Months after filming, my beloved 15 year old English Bulldog Puzo died. If you watched the show, much of my life and where I chose to live was dependent on Puzo and his limited mobility. I experienced the greatest grief of my life during that time, but people reminded me there was beauty in this. My heart proved it had so much capacity to love another and his loss was a mirror to this. Friends and acquaintances from all over the world offered condolences, even high school classmates who I hadn’t seen in over twenty years. It served as a reminder that all of us suffer and we are here to walk each other home through the suffering.
Shortly prior to Puzo dying, I had intuitive guidance from my deceased great-grandmother that Puzo would die, it would be okay, and I would move to Spain in regards to my ancestry. I didn’t expect this. But after he died, I felt the urge and push to move to Malaga. Signs began popping up everywhere, and I trusted this. Dreams can pivot.
There was much drama and strife to attain this visa, which included needing to go to America for six weeks to the Spanish Consulate in NYC. Friends and family were supportive, as I stressed out, cried with grief, confusion, and frustration. It was unclear where I was going in life, but all of them reminded me it would be okay regardless of the results. There were internal doubts that this would work out. I was going to give up, and simply return to Paris and enjoy my final weeks there before returning to America. As I left for the airport, my visa was being processed.
The Wanderlust Continues
Now that I am here in Malaga Spain, I look at my rental apartment. The New York style I thought I would have years ago when I dreamed of purchasing a place in this city. When I first visited this town nearly ten years ago, I thought it would be an ideal place to live. But I viewed it as more of a retirement dream, not somewhere to live in my 40s. But for some reason Malaga is pulling me now.
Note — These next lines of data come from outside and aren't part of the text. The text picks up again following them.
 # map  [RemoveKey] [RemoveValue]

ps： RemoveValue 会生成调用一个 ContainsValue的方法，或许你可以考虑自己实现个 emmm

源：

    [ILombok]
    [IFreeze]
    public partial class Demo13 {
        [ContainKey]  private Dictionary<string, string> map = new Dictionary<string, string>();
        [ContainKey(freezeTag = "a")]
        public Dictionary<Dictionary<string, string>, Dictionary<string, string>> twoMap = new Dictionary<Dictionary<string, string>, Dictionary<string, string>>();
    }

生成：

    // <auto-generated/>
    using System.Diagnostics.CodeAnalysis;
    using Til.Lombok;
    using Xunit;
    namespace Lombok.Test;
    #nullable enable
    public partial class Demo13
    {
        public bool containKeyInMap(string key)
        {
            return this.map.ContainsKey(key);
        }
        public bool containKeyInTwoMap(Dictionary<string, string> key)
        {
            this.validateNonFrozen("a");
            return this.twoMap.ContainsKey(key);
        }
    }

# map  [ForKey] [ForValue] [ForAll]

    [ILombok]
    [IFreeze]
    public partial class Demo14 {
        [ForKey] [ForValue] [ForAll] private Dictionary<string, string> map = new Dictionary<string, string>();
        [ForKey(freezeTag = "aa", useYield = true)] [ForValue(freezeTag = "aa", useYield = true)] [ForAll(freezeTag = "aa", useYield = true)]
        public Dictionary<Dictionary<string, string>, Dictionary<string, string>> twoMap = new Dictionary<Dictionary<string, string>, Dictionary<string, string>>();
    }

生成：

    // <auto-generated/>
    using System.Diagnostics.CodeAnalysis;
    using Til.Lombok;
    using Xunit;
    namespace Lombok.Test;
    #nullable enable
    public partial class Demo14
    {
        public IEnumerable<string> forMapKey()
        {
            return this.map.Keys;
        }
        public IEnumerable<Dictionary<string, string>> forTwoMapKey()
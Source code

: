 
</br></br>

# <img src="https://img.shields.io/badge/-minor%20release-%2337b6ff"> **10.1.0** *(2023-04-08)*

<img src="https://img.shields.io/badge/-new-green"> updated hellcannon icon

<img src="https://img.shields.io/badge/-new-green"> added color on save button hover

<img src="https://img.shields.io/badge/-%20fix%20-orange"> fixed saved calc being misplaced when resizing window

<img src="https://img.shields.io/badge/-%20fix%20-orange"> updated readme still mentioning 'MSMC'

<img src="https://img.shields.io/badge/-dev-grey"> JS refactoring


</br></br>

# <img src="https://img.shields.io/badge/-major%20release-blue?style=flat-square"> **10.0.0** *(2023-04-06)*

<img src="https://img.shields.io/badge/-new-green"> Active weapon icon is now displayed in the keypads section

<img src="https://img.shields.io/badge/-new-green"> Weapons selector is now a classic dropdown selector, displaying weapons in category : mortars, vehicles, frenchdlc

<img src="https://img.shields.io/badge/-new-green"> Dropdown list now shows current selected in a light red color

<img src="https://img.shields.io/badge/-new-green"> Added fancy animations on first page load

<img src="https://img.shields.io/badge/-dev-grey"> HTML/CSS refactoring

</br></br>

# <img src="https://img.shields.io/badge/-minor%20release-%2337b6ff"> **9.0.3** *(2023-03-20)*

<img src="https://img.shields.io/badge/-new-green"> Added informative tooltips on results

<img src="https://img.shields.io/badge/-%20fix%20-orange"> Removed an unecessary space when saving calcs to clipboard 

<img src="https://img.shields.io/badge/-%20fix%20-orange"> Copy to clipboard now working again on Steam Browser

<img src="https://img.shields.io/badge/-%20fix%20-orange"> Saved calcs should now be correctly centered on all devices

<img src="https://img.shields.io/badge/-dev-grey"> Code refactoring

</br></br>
As I walk by this Spanish guitar player daily on my stroll with Bella (my 14 year old chug), he plays this romantic Spanish song which is familiar. It was one of the few songs I used to know on the guitar 20 years ago. Each time I walk by him, I wonder am I pulled to that song now because I know it? Did part of me know then I would end up here? Or was there a multiverse where I would have always ended up here? Who is to say?
I am grateful for where I am at 44, and look forward to what lessons are in store for me in this next year.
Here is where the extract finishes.